The total cost of the node is the scalar product of these two vectors. Then, these are passed to a constraint solver (part 3 above) that computes the execution cost of the procedure based on the incoming/outgoing edges.

The results of the analysis are written into costs-report.json where for each procedure, we record the actual polynomial (for the execution cost) along with the degree of the polynomial, the procedure name, line number etc.

Types of resources/costs​

Although the analysis was initially designed to reason about the execution cost, it is not limited to inferring bounds for just execution cost. In order to statically detect regressions in other types of resource usage, we have generalized the analysis to account costs for different types of resources such as Objective-C's autorelease pool size or memory allocations.

Currently, there are three types of resources/costs the analysis operates on:

    1. execution cost
    1. allocation cost
    1. autoreleasepool size

For 1), the analysis assumes a simple sequential model with an abstract cost semantics: each primitive instruction in the intermediate language (SIL) is assumed to incur a unit execution cost.

For 2), the analysis only incurs costs for primitive operations that allocate memory (e.g. new). This is in experimental mode and hence the results are not written into costs-report.json.

For 3), the analysis incurs a cost when objects are added to Objective-C's @autoreleasepool. This usually happens in two cases: 1) when autorelease is called explicitly in non-ARC compiled code and 2) when an (autoreleased) object pointer is returned from non-ARC compiled callee to ARC compiled caller, and vice-versa.
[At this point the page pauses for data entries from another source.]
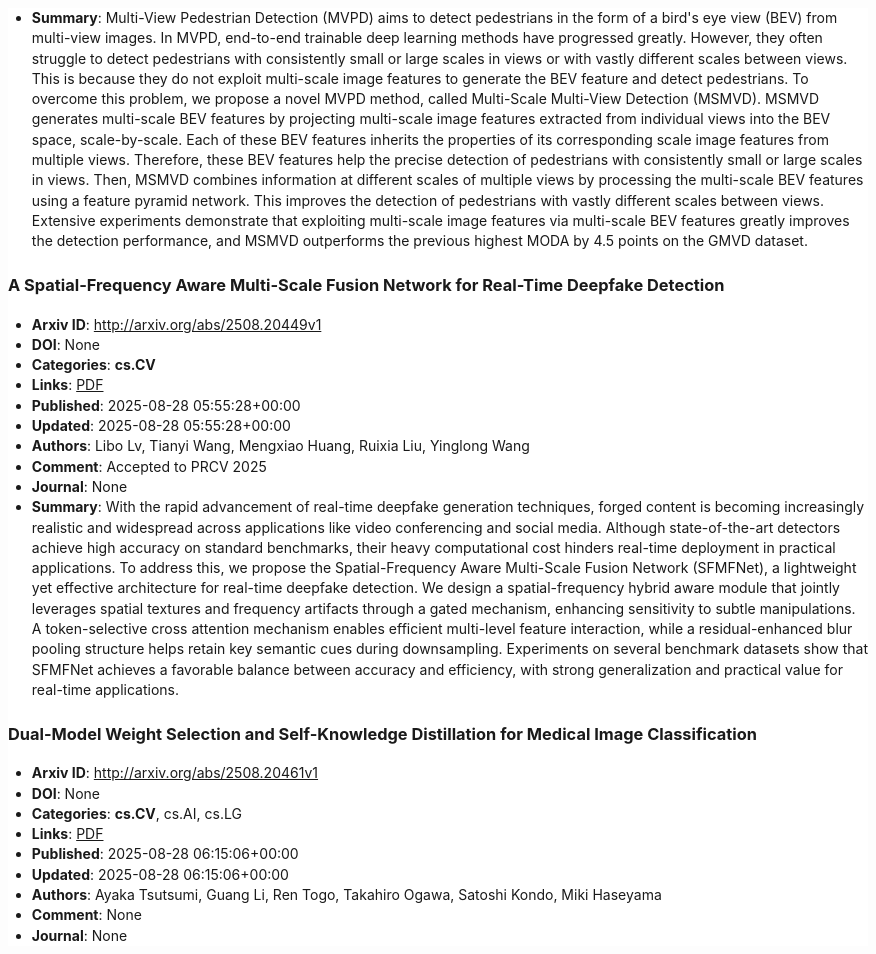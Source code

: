 - **Summary**: Multi-View Pedestrian Detection (MVPD) aims to detect pedestrians in the form of a bird's eye view (BEV) from multi-view images. In MVPD, end-to-end trainable deep learning methods have progressed greatly. However, they often struggle to detect pedestrians with consistently small or large scales in views or with vastly different scales between views. This is because they do not exploit multi-scale image features to generate the BEV feature and detect pedestrians. To overcome this problem, we propose a novel MVPD method, called Multi-Scale Multi-View Detection (MSMVD). MSMVD generates multi-scale BEV features by projecting multi-scale image features extracted from individual views into the BEV space, scale-by-scale. Each of these BEV features inherits the properties of its corresponding scale image features from multiple views. Therefore, these BEV features help the precise detection of pedestrians with consistently small or large scales in views. Then, MSMVD combines information at different scales of multiple views by processing the multi-scale BEV features using a feature pyramid network. This improves the detection of pedestrians with vastly different scales between views. Extensive experiments demonstrate that exploiting multi-scale image features via multi-scale BEV features greatly improves the detection performance, and MSMVD outperforms the previous highest MODA by $4.5$ points on the GMVD dataset.



### A Spatial-Frequency Aware Multi-Scale Fusion Network for Real-Time Deepfake Detection
- **Arxiv ID**: http://arxiv.org/abs/2508.20449v1
- **DOI**: None
- **Categories**: **cs.CV**
- **Links**: [PDF](http://arxiv.org/pdf/2508.20449v1)
- **Published**: 2025-08-28 05:55:28+00:00
- **Updated**: 2025-08-28 05:55:28+00:00
- **Authors**: Libo Lv, Tianyi Wang, Mengxiao Huang, Ruixia Liu, Yinglong Wang
- **Comment**: Accepted to PRCV 2025
- **Journal**: None
- **Summary**: With the rapid advancement of real-time deepfake generation techniques, forged content is becoming increasingly realistic and widespread across applications like video conferencing and social media. Although state-of-the-art detectors achieve high accuracy on standard benchmarks, their heavy computational cost hinders real-time deployment in practical applications. To address this, we propose the Spatial-Frequency Aware Multi-Scale Fusion Network (SFMFNet), a lightweight yet effective architecture for real-time deepfake detection. We design a spatial-frequency hybrid aware module that jointly leverages spatial textures and frequency artifacts through a gated mechanism, enhancing sensitivity to subtle manipulations. A token-selective cross attention mechanism enables efficient multi-level feature interaction, while a residual-enhanced blur pooling structure helps retain key semantic cues during downsampling. Experiments on several benchmark datasets show that SFMFNet achieves a favorable balance between accuracy and efficiency, with strong generalization and practical value for real-time applications.



### Dual-Model Weight Selection and Self-Knowledge Distillation for Medical Image Classification
- **Arxiv ID**: http://arxiv.org/abs/2508.20461v1
- **DOI**: None
- **Categories**: **cs.CV**, cs.AI, cs.LG
- **Links**: [PDF](http://arxiv.org/pdf/2508.20461v1)
- **Published**: 2025-08-28 06:15:06+00:00
- **Updated**: 2025-08-28 06:15:06+00:00
- **Authors**: Ayaka Tsutsumi, Guang Li, Ren Togo, Takahiro Ogawa, Satoshi Kondo, Miki Haseyama
- **Comment**: None
- **Journal**: None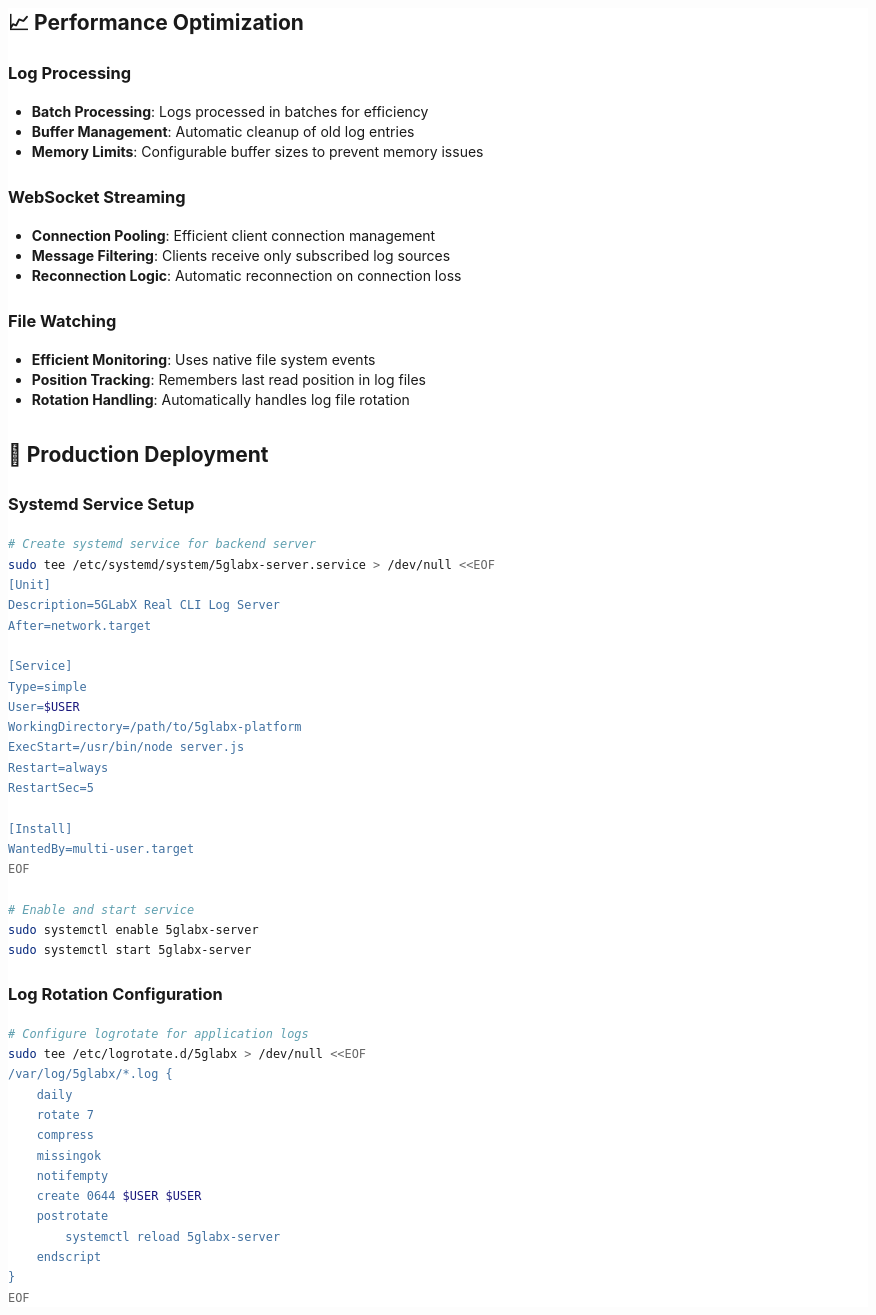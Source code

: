 ## 📈 Performance Optimization

### Log Processing
- **Batch Processing**: Logs processed in batches for efficiency
- **Buffer Management**: Automatic cleanup of old log entries
- **Memory Limits**: Configurable buffer sizes to prevent memory issues

### WebSocket Streaming
- **Connection Pooling**: Efficient client connection management
- **Message Filtering**: Clients receive only subscribed log sources
- **Reconnection Logic**: Automatic reconnection on connection loss

### File Watching
- **Efficient Monitoring**: Uses native file system events
- **Position Tracking**: Remembers last read position in log files
- **Rotation Handling**: Automatically handles log file rotation

## 🚀 Production Deployment

### Systemd Service Setup
```bash
# Create systemd service for backend server
sudo tee /etc/systemd/system/5glabx-server.service > /dev/null <<EOF
[Unit]
Description=5GLabX Real CLI Log Server
After=network.target

[Service]
Type=simple
User=$USER
WorkingDirectory=/path/to/5glabx-platform
ExecStart=/usr/bin/node server.js
Restart=always
RestartSec=5

[Install]
WantedBy=multi-user.target
EOF

# Enable and start service
sudo systemctl enable 5glabx-server
sudo systemctl start 5glabx-server
```

### Log Rotation Configuration
```bash
# Configure logrotate for application logs
sudo tee /etc/logrotate.d/5glabx > /dev/null <<EOF
/var/log/5glabx/*.log {
    daily
    rotate 7
    compress
    missingok
    notifempty
    create 0644 $USER $USER
    postrotate
        systemctl reload 5glabx-server
    endscript
}
EOF
```
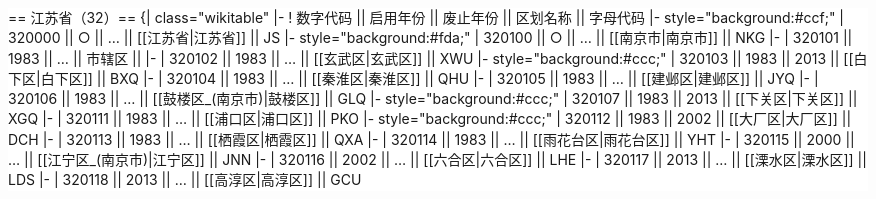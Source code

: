 == 江苏省（32）==
{| class="wikitable"
|-
! 数字代码 || 启用年份 || 废止年份 || 区划名称 || 字母代码
|- style="background:#ccf;"
| 320000 || ○ || … || [[江苏省|江苏省]] || JS
|- style="background:#fda;"
| 320100 || ○ || … || [[南京市|南京市]] || NKG
|-
| 320101 || 1983 || … || 市辖区 || 
|-
| 320102 || 1983 || … || [[玄武区|玄武区]] || XWU
|- style="background:#ccc;"
| 320103 || 1983 || 2013 || [[白下区|白下区]] || BXQ
|-
| 320104 || 1983 || … || [[秦淮区|秦淮区]] || QHU
|-
| 320105 || 1983 || … || [[建邺区|建邺区]] || JYQ
|-
| 320106 || 1983 || … || [[鼓楼区_(南京市)|鼓楼区]] || GLQ
|- style="background:#ccc;"
| 320107 || 1983 || 2013 || [[下关区|下关区]] || XGQ
|-
| 320111 || 1983 || … || [[浦口区|浦口区]] || PKO
|- style="background:#ccc;"
| 320112 || 1983 || 2002 || [[大厂区|大厂区]] || DCH
|-
| 320113 || 1983 || … || [[栖霞区|栖霞区]] || QXA
|-
| 320114 || 1983 || … || [[雨花台区|雨花台区]] || YHT
|-
| 320115 || 2000 || … || [[江宁区_(南京市)|江宁区]] || JNN
|-
| 320116 || 2002 || … || [[六合区|六合区]] || LHE
|-
| 320117 || 2013 || … || [[溧水区|溧水区]] || LDS
|-
| 320118 || 2013 || … || [[高淳区|高淳区]] || GCU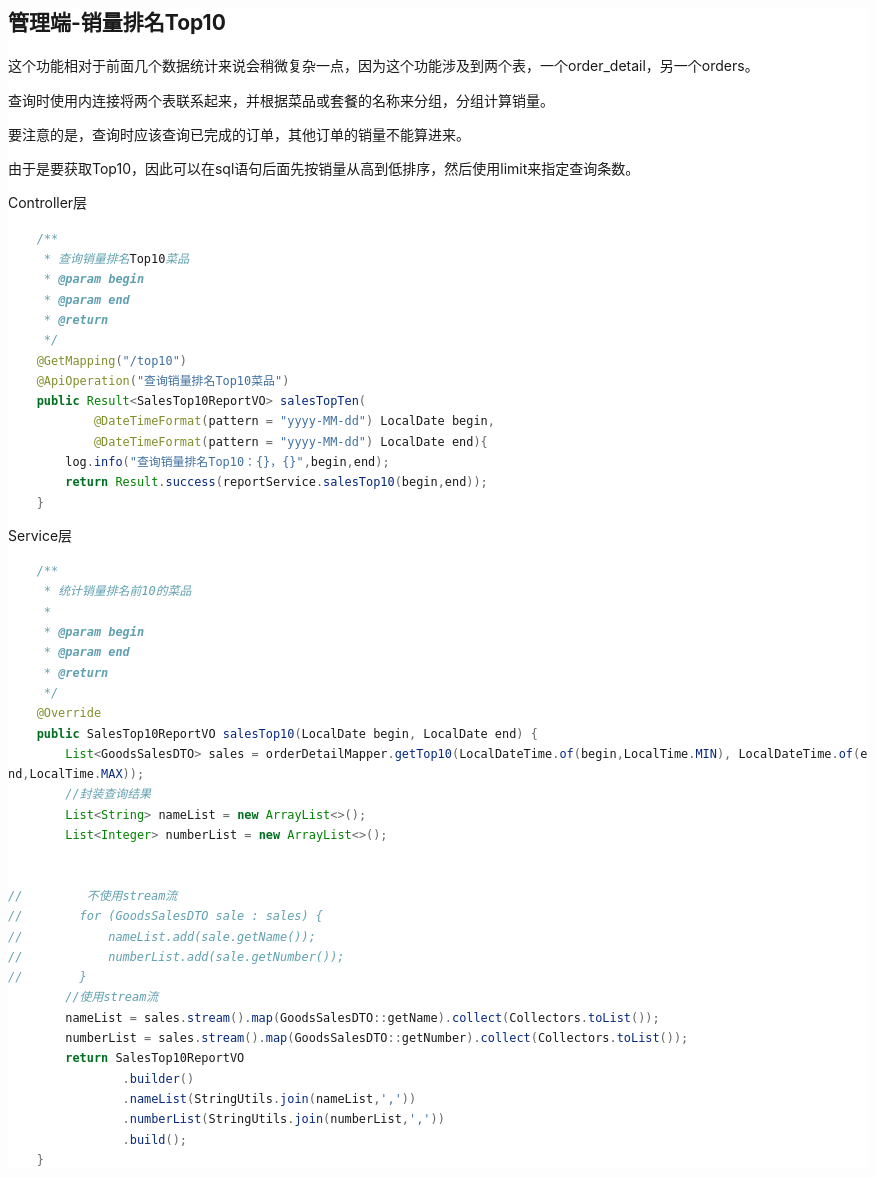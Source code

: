 

## 管理端-销量排名Top10

这个功能相对于前面几个数据统计来说会稍微复杂一点，因为这个功能涉及到两个表，一个order_detail，另一个orders。

查询时使用内连接将两个表联系起来，并根据菜品或套餐的名称来分组，分组计算销量。

要注意的是，查询时应该查询已完成的订单，其他订单的销量不能算进来。

由于是要获取Top10，因此可以在sql语句后面先按销量从高到低排序，然后使用limit来指定查询条数。



Controller层

```java
    /**
     * 查询销量排名Top10菜品
     * @param begin
     * @param end
     * @return
     */
    @GetMapping("/top10")
    @ApiOperation("查询销量排名Top10菜品")
    public Result<SalesTop10ReportVO> salesTopTen(
            @DateTimeFormat(pattern = "yyyy-MM-dd") LocalDate begin,
            @DateTimeFormat(pattern = "yyyy-MM-dd") LocalDate end){
        log.info("查询销量排名Top10：{}，{}",begin,end);
        return Result.success(reportService.salesTop10(begin,end));
    }
```



Service层

```java
    /**
     * 统计销量排名前10的菜品
     *
     * @param begin
     * @param end
     * @return
     */
    @Override
    public SalesTop10ReportVO salesTop10(LocalDate begin, LocalDate end) {
        List<GoodsSalesDTO> sales = orderDetailMapper.getTop10(LocalDateTime.of(begin,LocalTime.MIN), LocalDateTime.of(end,LocalTime.MAX));
        //封装查询结果
        List<String> nameList = new ArrayList<>();
        List<Integer> numberList = new ArrayList<>();


//         不使用stream流
//        for (GoodsSalesDTO sale : sales) {
//            nameList.add(sale.getName());
//            numberList.add(sale.getNumber());
//        }
        //使用stream流
        nameList = sales.stream().map(GoodsSalesDTO::getName).collect(Collectors.toList());
        numberList = sales.stream().map(GoodsSalesDTO::getNumber).collect(Collectors.toList());
        return SalesTop10ReportVO
                .builder()
                .nameList(StringUtils.join(nameList,','))
                .numberList(StringUtils.join(numberList,','))
                .build();
    }
```

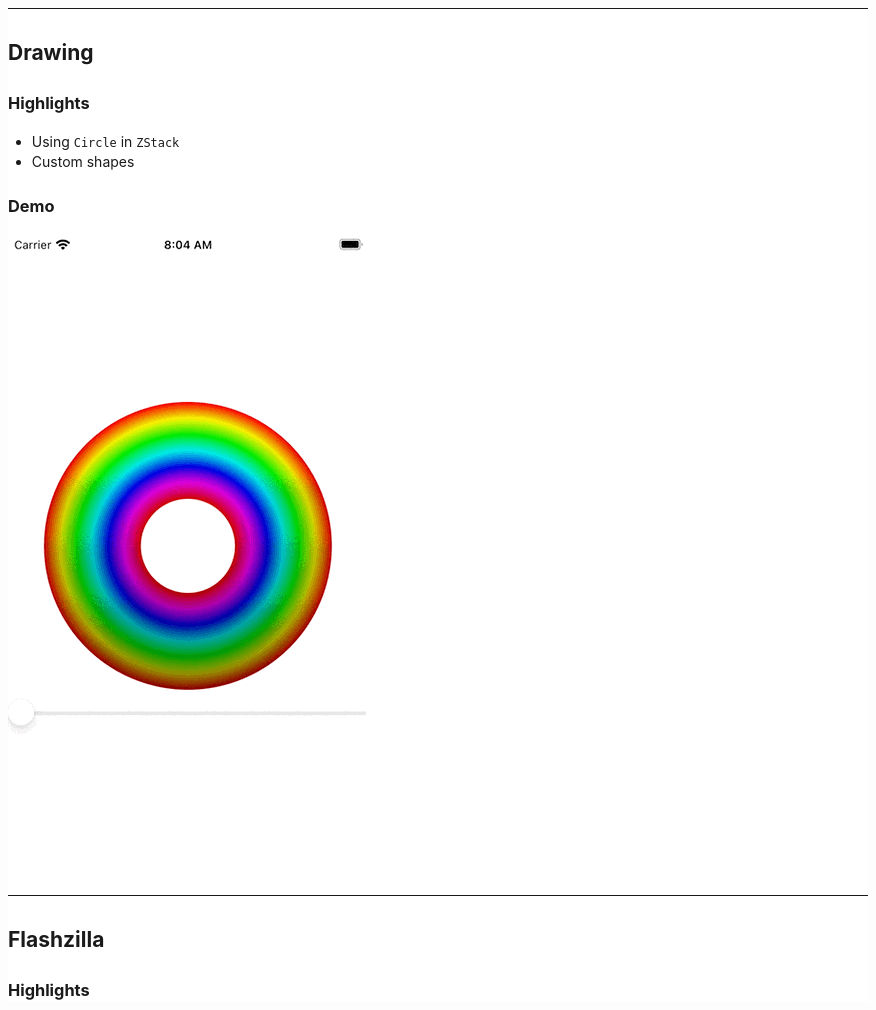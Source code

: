 ***

## Drawing

### Highlights

* Using `Circle` in `ZStack`
* Custom shapes

### Demo

![App demo](apps/drawing.gif)

***

## Flashzilla

### Highlights
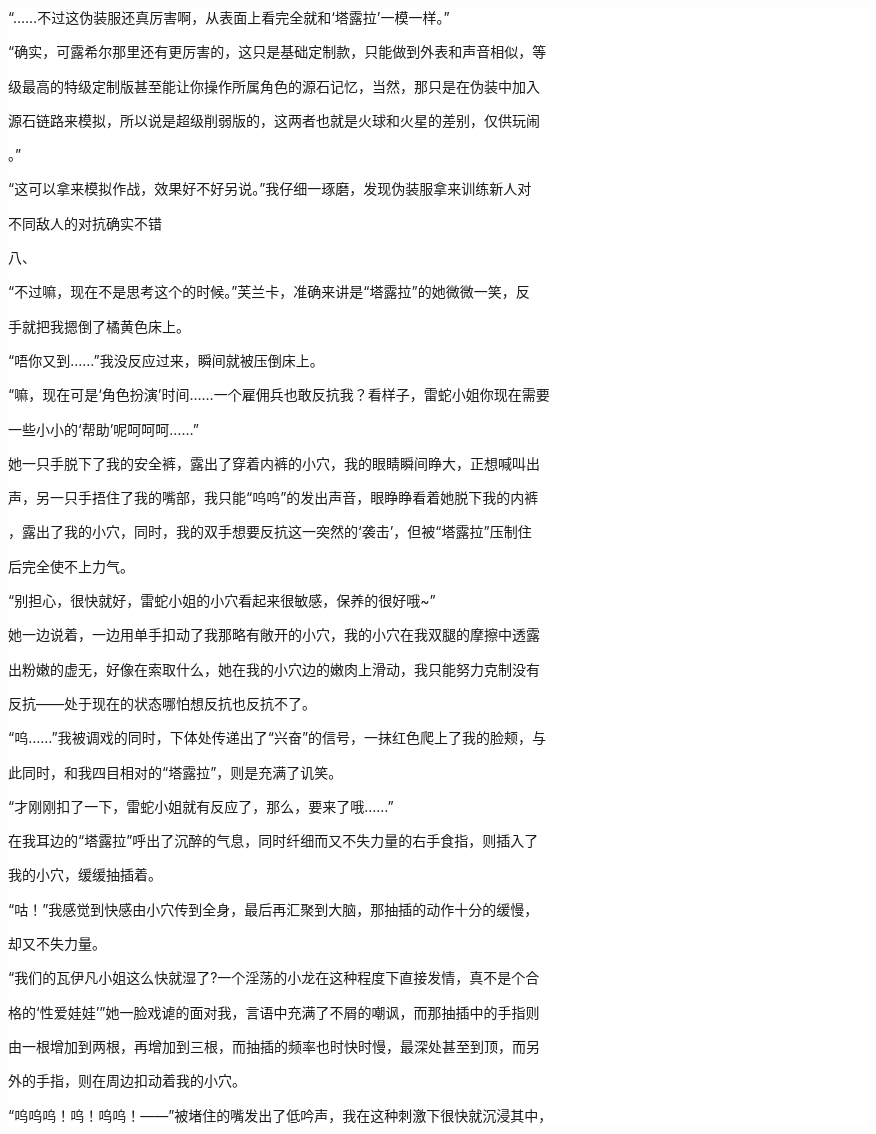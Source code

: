 “……不过这伪装服还真厉害啊，从表面上看完全就和‘塔露拉’一模一样。”

“确实，可露希尔那里还有更厉害的，这只是基础定制款，只能做到外表和声音相似，等

级最高的特级定制版甚至能让你操作所属角色的源石记忆，当然，那只是在伪装中加入

源石链路来模拟，所以说是超级削弱版的，这两者也就是火球和火星的差别，仅供玩闹

。”

“这可以拿来模拟作战，效果好不好另说。”我仔细一琢磨，发现伪装服拿来训练新人对

不同敌人的对抗确实不错

八、

“不过嘛，现在不是思考这个的时候。”芙兰卡，准确来讲是“塔露拉”的她微微一笑，反

手就把我摁倒了橘黄色床上。

“唔你又到……”我没反应过来，瞬间就被压倒床上。

“嘛，现在可是‘角色扮演’时间……一个雇佣兵也敢反抗我？看样子，雷蛇小姐你现在需要

一些小小的‘帮助’呢呵呵呵……”

她一只手脱下了我的安全裤，露出了穿着内裤的小穴，我的眼睛瞬间睁大，正想喊叫出

声，另一只手捂住了我的嘴部，我只能“呜呜”的发出声音，眼睁睁看着她脱下我的内裤

，露出了我的小穴，同时，我的双手想要反抗这一突然的‘袭击’，但被“塔露拉”压制住

后完全使不上力气。

“别担心，很快就好，雷蛇小姐的小穴看起来很敏感，保养的很好哦~”

她一边说着，一边用单手扣动了我那略有敞开的小穴，我的小穴在我双腿的摩擦中透露

出粉嫩的虚无，好像在索取什么，她在我的小穴边的嫩肉上滑动，我只能努力克制没有

反抗——处于现在的状态哪怕想反抗也反抗不了。

“呜……”我被调戏的同时，下体处传递出了“兴奋”的信号，一抹红色爬上了我的脸颊，与

此同时，和我四目相对的“塔露拉”，则是充满了讥笑。

“才刚刚扣了一下，雷蛇小姐就有反应了，那么，要来了哦……”

在我耳边的“塔露拉”呼出了沉醉的气息，同时纤细而又不失力量的右手食指，则插入了

我的小穴，缓缓抽插着。

“咕！”我感觉到快感由小穴传到全身，最后再汇聚到大脑，那抽插的动作十分的缓慢，

却又不失力量。

“我们的瓦伊凡小姐这么快就湿了?一个淫荡的小龙在这种程度下直接发情，真不是个合

格的‘性爱娃娃’”她一脸戏谑的面对我，言语中充满了不屑的嘲讽，而那抽插中的手指则

由一根增加到两根，再增加到三根，而抽插的频率也时快时慢，最深处甚至到顶，而另

外的手指，则在周边扣动着我的小穴。

“呜呜呜！呜！呜呜！——”被堵住的嘴发出了低吟声，我在这种刺激下很快就沉浸其中，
Examples (execution cost)​

For instance, assume that we had the following program:

void loop(ArrayList<Integer> list){
for (int i = 0; i <= list.size(); i++){
}
}

Infer statically infers a polynomial (e.g. 8 · |list|+16) for the execution cost of this program by giving each instruction in Infer's intermediate language a symbolic cost (where |...| refers to the length of a list). Here---overlooking the actual constants---the analysis infers that this program’s asymptotic complexity is O(|list|), that is loop is linear in the size of its input list. Then, at diff time, if a developer modifies this code to,

void loop(ArrayList<Integer> list){
for (int i = 0; i <= list.size(); i++){
foo(i); // newly added function call
}
}

where foo has a linear cost in its parameter, then Infer automatically detects that the complexity of loop has increased from O(|list|) to O(|list|^2) and then reports an EXECUTION_TIME_COMPLEXITY_INCREASE issue.

Differential mode​

Unlike other Infer analyses (which on reports found issues/bugs in report.json when running infer once), cost analysis also has a special mode that reports an issue for differential analysis (i.e. when comparing the analysis results on the original and the modified files). For each procedure, costs-report.json includes the actual polynomial (for the execution cost) along with the degree of the polynomial, the procedure name, line number etc. Then, in the differential mode, these costs-report.json files are compared.

Differential cost analysis in action:

  • first run infer's cost analysis on File.java and copy inter-out/costs-report.json to previous-costs-report.json (Note that the file should be copied outside the result directory because the directory will be removed in the second infer run.)
  • modify File.java as shown above
  • re-run infer on File.java and copy infer-out/costs-report.json to current-costs-report.json
  • run infer reportdiff --costs-current current-costs-report.json --costs-previous previous-costs-report.json.
  • Inspect infer-out/differential/introduced.json to see the newly found complexity increase issue(s).

Limitations​

There are a number of known limitations to the design of the static cost analysis:

  • InferBo 's intervals are limited to affine expressions, not full-blown polynomials. Hence, we can not automatically infer bounds involving square roots.

  • We do not handle recursion.

  • If the execution cost of a program depends on an unknown call (e.g. due to iterating over an unmodeled library call), we can't compute a static upper bound and return T (unknown cost). See INFINITE_EXECUTION_COST for details.